Winter Corporation


WinterCorp

411 Waverley Oaks Road

Waltham, MA 02452

Phone: 781.642.0300

Fax: 781.642.7222

 

Contact us | Privacy

      

Winter Corporation VLDB News

Intelligent Enterprise
April 1999

Saving More

Richard Winter


Just how scalable do scalable systems, the subject of this issue’s theme, need to be? There is endless rhetoric on this topic, usually linked to the rate at which disk prices are falling. And the rhetoric is not groundless: If disk prices fall, as they have, by roughly a factor of 10 over three years, implementers do have to take into account that databases will grow.
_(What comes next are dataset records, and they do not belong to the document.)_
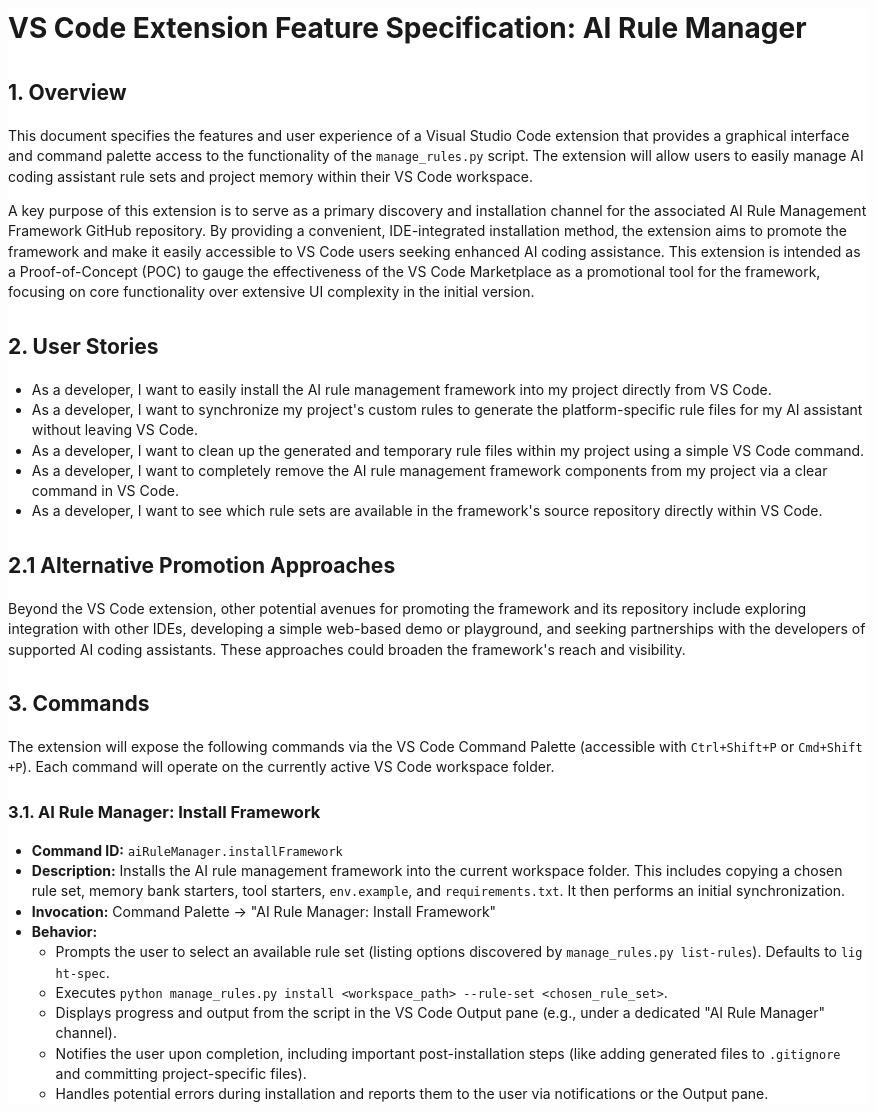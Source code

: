 # VS Code Extension Feature Specification: AI Rule Manager

## 1. Overview
This document specifies the features and user experience of a Visual Studio Code extension that provides a graphical interface and command palette access to the functionality of the `manage_rules.py` script. The extension will allow users to easily manage AI coding assistant rule sets and project memory within their VS Code workspace.

A key purpose of this extension is to serve as a primary discovery and installation channel for the associated AI Rule Management Framework GitHub repository. By providing a convenient, IDE-integrated installation method, the extension aims to promote the framework and make it easily accessible to VS Code users seeking enhanced AI coding assistance.
This extension is intended as a Proof-of-Concept (POC) to gauge the effectiveness of the VS Code Marketplace as a promotional tool for the framework, focusing on core functionality over extensive UI complexity in the initial version.

## 2. User Stories

*   As a developer, I want to easily install the AI rule management framework into my project directly from VS Code.
*   As a developer, I want to synchronize my project's custom rules to generate the platform-specific rule files for my AI assistant without leaving VS Code.
*   As a developer, I want to clean up the generated and temporary rule files within my project using a simple VS Code command.
*   As a developer, I want to completely remove the AI rule management framework components from my project via a clear command in VS Code.
*   As a developer, I want to see which rule sets are available in the framework's source repository directly within VS Code.

## 2.1 Alternative Promotion Approaches
Beyond the VS Code extension, other potential avenues for promoting the framework and its repository include exploring integration with other IDEs, developing a simple web-based demo or playground, and seeking partnerships with the developers of supported AI coding assistants. These approaches could broaden the framework's reach and visibility.


## 3. Commands

The extension will expose the following commands via the VS Code Command Palette (accessible with `Ctrl+Shift+P` or `Cmd+Shift+P`). Each command will operate on the currently active VS Code workspace folder.

### 3.1. AI Rule Manager: Install Framework

*   **Command ID:** `aiRuleManager.installFramework`
*   **Description:** Installs the AI rule management framework into the current workspace folder. This includes copying a chosen rule set, memory bank starters, tool starters, `env.example`, and `requirements.txt`. It then performs an initial synchronization.
*   **Invocation:** Command Palette -> "AI Rule Manager: Install Framework"
*   **Behavior:**
    *   Prompts the user to select an available rule set (listing options discovered by `manage_rules.py list-rules`). Defaults to `light-spec`.
    *   Executes `python manage_rules.py install <workspace_path> --rule-set <chosen_rule_set>`.
    *   Displays progress and output from the script in the VS Code Output pane (e.g., under a dedicated "AI Rule Manager" channel).
    *   Notifies the user upon completion, including important post-installation steps (like adding generated files to `.gitignore` and committing project-specific files).
    *   Handles potential errors during installation and reports them to the user via notifications or the Output pane.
But there’s more to how much data goes into databases than the price of disk space. That’s why it’s worthwhile to look at what some users are doing — and planning — in terms of database growth. The Winter VLDB (very large database) Survey provides a view.

Reported Actual Growth

It’s always interesting to compare past growth to users’ projections of future growth. So the first question we ask regarding database growth is, “By what percentage did your database grow in the last year?”

In our 1998 survey, 29 percent of respondents reported that the size of their database had at least doubled in the prior year. This figure increased from 1997, when 17 percent reported a growth of 100 percent or more in their database’s size.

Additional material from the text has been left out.